Min. 1st Qu. Median Mean 3rd Qu. Max.
0.000 1.595 8.600 19.149 24.753 424.013

It looks like the mean has gone down, from 28.2 to 19.1 – this means that this simplified model is stronger than the one with every variable, which likely overfit the data.

Now, we’ll also start to account for possible interactions – see below for the notation:

`mymodel3 <- tobit(Results ~ Channel_Market + Week + Team_EloRating + Spend + Channel_Market:Spend + Week:Spend + Team_EloRating:Spend, left=0, data=trainingset)`

However, when checking the summary, I got the following error:

`summary(tobit(Results ~ Channel_Market + Week + Team_EloRating + Spend + Channel_Market:Spend + Week:Spend + Team_EloRating:Spend, left=0, data=reqData))`

`Error in solve.default(vcov.hyp) :`
`Lapack routine dgesv: system is exactly singular: U[1,1] = 0`

This error means that there are too many levels in the data, and the model does not see any variance. Even if the mean absolute error is low, these models should be disregarded.

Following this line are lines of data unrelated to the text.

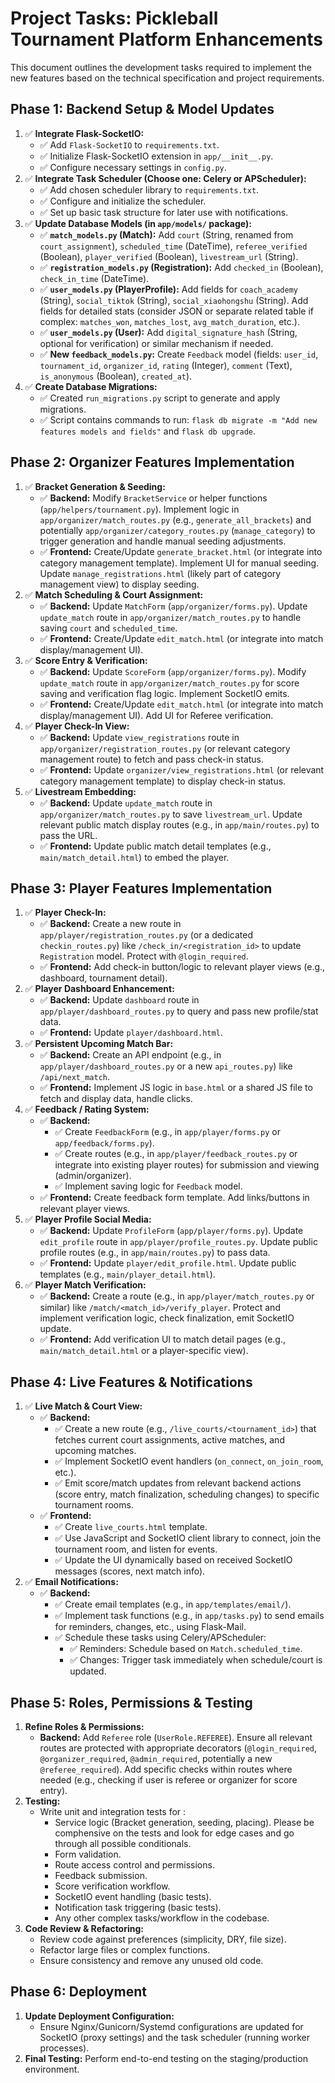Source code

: # Project Tasks: Pickleball Tournament Platform Enhancements

This document outlines the development tasks required to implement the new features based on the technical specification and project requirements.

## Phase 1: Backend Setup & Model Updates

1.  ✅ **Integrate Flask-SocketIO:**
    *   ✅ Add `Flask-SocketIO` to `requirements.txt`.
    *   ✅ Initialize Flask-SocketIO extension in `app/__init__.py`.
    *   ✅ Configure necessary settings in `config.py`.
2.  ✅ **Integrate Task Scheduler (Choose one: Celery or APScheduler):**
    *   ✅ Add chosen scheduler library to `requirements.txt`.
    *   ✅ Configure and initialize the scheduler.
    *   ✅ Set up basic task structure for later use with notifications.
3.  ✅ **Update Database Models (in `app/models/` package):**
    *   ✅ **`match_models.py` (Match):** Add `court` (String, renamed from `court_assignment`), `scheduled_time` (DateTime), `referee_verified` (Boolean), `player_verified` (Boolean), `livestream_url` (String).
    *   ✅ **`registration_models.py` (Registration):** Add `checked_in` (Boolean), `check_in_time` (DateTime).
    *   ✅ **`user_models.py` (PlayerProfile):** Add fields for `coach_academy` (String), `social_tiktok` (String), `social_xiaohongshu` (String). Add fields for detailed stats (consider JSON or separate related table if complex: `matches_won`, `matches_lost`, `avg_match_duration`, etc.).
    *   ✅ **`user_models.py` (User):** Add `digital_signature_hash` (String, optional for verification) or similar mechanism if needed.
    *   ✅ **New `feedback_models.py`:** Create `Feedback` model (fields: `user_id`, `tournament_id`, `organizer_id`, `rating` (Integer), `comment` (Text), `is_anonymous` (Boolean), `created_at`).
4.  ✅ **Create Database Migrations:**
    *   ✅ Created `run_migrations.py` script to generate and apply migrations.
    *   ✅ Script contains commands to run: `flask db migrate -m "Add new features models and fields"` and `flask db upgrade`.


## Phase 2: Organizer Features Implementation

1.  ✅ **Bracket Generation & Seeding:**
    *   ✅ **Backend:** Modify `BracketService` or helper functions (`app/helpers/tournament.py`). Implement logic in `app/organizer/match_routes.py` (e.g., `generate_all_brackets`) and potentially `app/organizer/category_routes.py` (`manage_category`) to trigger generation and handle manual seeding adjustments.
    *   ✅ **Frontend:** Create/Update `generate_bracket.html` (or integrate into category management template). Implement UI for manual seeding. Update `manage_registrations.html` (likely part of category management view) to display seeding.
2.  ✅ **Match Scheduling & Court Assignment:**
    *   ✅ **Backend:** Update `MatchForm` (`app/organizer/forms.py`). Update `update_match` route in `app/organizer/match_routes.py` to handle saving `court` and `scheduled_time`.
    *   ✅ **Frontend:** Create/Update `edit_match.html` (or integrate into match display/management UI).
3.  ✅ **Score Entry & Verification:**
    *   ✅ **Backend:** Update `ScoreForm` (`app/organizer/forms.py`). Modify `update_match` route in `app/organizer/match_routes.py` for score saving and verification flag logic. Implement SocketIO emits.
    *   ✅ **Frontend:** Create/Update `edit_match.html` (or integrate into match display/management UI). Add UI for Referee verification.
4.  ✅ **Player Check-In View:**
    *   ✅ **Backend:** Update `view_registrations` route in `app/organizer/registration_routes.py` (or relevant category management route) to fetch and pass check-in status.
    *   ✅ **Frontend:** Update `organizer/view_registrations.html` (or relevant category management template) to display check-in status.
5.  ✅ **Livestream Embedding:**
    *   ✅ **Backend:** Update `update_match` route in `app/organizer/match_routes.py` to save `livestream_url`. Update relevant public match display routes (e.g., in `app/main/routes.py`) to pass the URL.
    *   ✅ **Frontend:** Update public match detail templates (e.g., `main/match_detail.html`) to embed the player.

## Phase 3: Player Features Implementation


1.  ✅ **Player Check-In:**
    *   ✅ **Backend:** Create a new route in `app/player/registration_routes.py` (or a dedicated `checkin_routes.py`) like `/check_in/<registration_id>` to update `Registration` model. Protect with `@login_required`.
    *   ✅ **Frontend:** Add check-in button/logic to relevant player views (e.g., dashboard, tournament detail).
2.  ✅ **Player Dashboard Enhancement:**
    *   ✅ **Backend:** Update `dashboard` route in `app/player/dashboard_routes.py` to query and pass new profile/stat data.
    *   ✅ **Frontend:** Update `player/dashboard.html`.
3.  ✅ **Persistent Upcoming Match Bar:**
    *   ✅ **Backend:** Create an API endpoint (e.g., in `app/player/dashboard_routes.py` or a new `api_routes.py`) like `/api/next_match`.
    *   ✅ **Frontend:** Implement JS logic in `base.html` or a shared JS file to fetch and display data, handle clicks.
4.  ✅ **Feedback / Rating System:**
    *   ✅ **Backend:**
        *   ✅ Create `FeedbackForm` (e.g., in `app/player/forms.py` or `app/feedback/forms.py`).
        *   ✅ Create routes (e.g., in `app/player/feedback_routes.py` or integrate into existing player routes) for submission and viewing (admin/organizer).
        *   ✅ Implement saving logic for `Feedback` model.
    *   ✅ **Frontend:** Create feedback form template. Add links/buttons in relevant player views.
5.  ✅ **Player Profile Social Media:**
    *   ✅ **Backend:** Update `ProfileForm` (`app/player/forms.py`). Update `edit_profile` route in `app/player/profile_routes.py`. Update public profile routes (e.g., in `app/main/routes.py`) to pass data.
    *   ✅ **Frontend:** Update `player/edit_profile.html`. Update public templates (e.g., `main/player_detail.html`).
6.  ✅ **Player Match Verification:**
    *   ✅ **Backend:** Create a route (e.g., in `app/player/match_routes.py` or similar) like `/match/<match_id>/verify_player`. Protect and implement verification logic, check finalization, emit SocketIO update.
    *   ✅ **Frontend:** Add verification UI to match detail pages (e.g., `main/match_detail.html` or a player-specific view).
    
## Phase 4: Live Features & Notifications

1.  ✅ **Live Match & Court View:**
    *   ✅ **Backend:**
        *   ✅ Create a new route (e.g., `/live_courts/<tournament_id>`) that fetches current court assignments, active matches, and upcoming matches.
        *   ✅ Implement SocketIO event handlers (`on_connect`, `on_join_room`, etc.).
        *   ✅ Emit score/match updates from relevant backend actions (score entry, match finalization, scheduling changes) to specific tournament rooms.
    *   ✅ **Frontend:**
        *   ✅ Create `live_courts.html` template.
        *   ✅ Use JavaScript and SocketIO client library to connect, join the tournament room, and listen for events.
        *   ✅ Update the UI dynamically based on received SocketIO messages (scores, next match info).
2.  ✅ **Email Notifications:**
    *   ✅ **Backend:**
        *   ✅ Create email templates (e.g., in `app/templates/email/`).
        *   ✅ Implement task functions (e.g., in `app/tasks.py`) to send emails for reminders, changes, etc., using Flask-Mail.
        *   ✅ Schedule these tasks using Celery/APScheduler:
            *   ✅ Reminders: Schedule based on `Match.scheduled_time`.
            *   ✅ Changes: Trigger task immediately when schedule/court is updated.

## Phase 5: Roles, Permissions & Testing

1.  **Refine Roles & Permissions:**
    *   **Backend:** Add `Referee` role (`UserRole.REFEREE`). Ensure all relevant routes are protected with appropriate decorators (`@login_required`, `@organizer_required`, `@admin_required`, potentially a new `@referee_required`). Add specific checks within routes where needed (e.g., checking if user is referee or organizer for score entry).
2.  **Testing:**
    *   Write unit and integration tests for :
        *   Service logic (Bracket generation, seeding, placing). Please be comphensive on the tests and look for edge cases and go through all possible conditionals.
        *   Form validation.
        *   Route access control and permissions.
        *   Feedback submission.
        *   Score verification workflow.
        *   SocketIO event handling (basic tests).
        *   Notification task triggering (basic tests).
        *   Any other complex tasks/workflow in the codebase.
3.  **Code Review & Refactoring:**
    *   Review code against preferences (simplicity, DRY, file size).
    *   Refactor large files or complex functions.
    *   Ensure consistency and remove any unused old code.

## Phase 6: Deployment

1.  **Update Deployment Configuration:**
    *   Ensure Nginx/Gunicorn/Systemd configurations are updated for SocketIO (proxy settings) and the task scheduler (running worker processes).
2.  **Final Testing:** Perform end-to-end testing on the staging/production environment.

A simplified way to explain this is let’s imagine there’s the following data:

William 1 Pass
William 2 Fail
Arnold 1 Pass
Arnold 2 Pass
Randy 1 Fail
Randy 2 Fail

If we were to train this data to predict the last column by using the first two variables, the model can get this 100% right. There won’t be any variance, and the error you get is zero.

But if this model sees new data, the result would not be as pleasant.

Eventually, we get to a fairly simple model that can predict Results:

`mymodelfinal <- tobit(Results ~ Team_EloRating + Spend + Week:Spend + Channel_Market:Spend , left=0, data=trainingset)`

Once this has been done, it’s simple to export the data and use it to predict outcomes!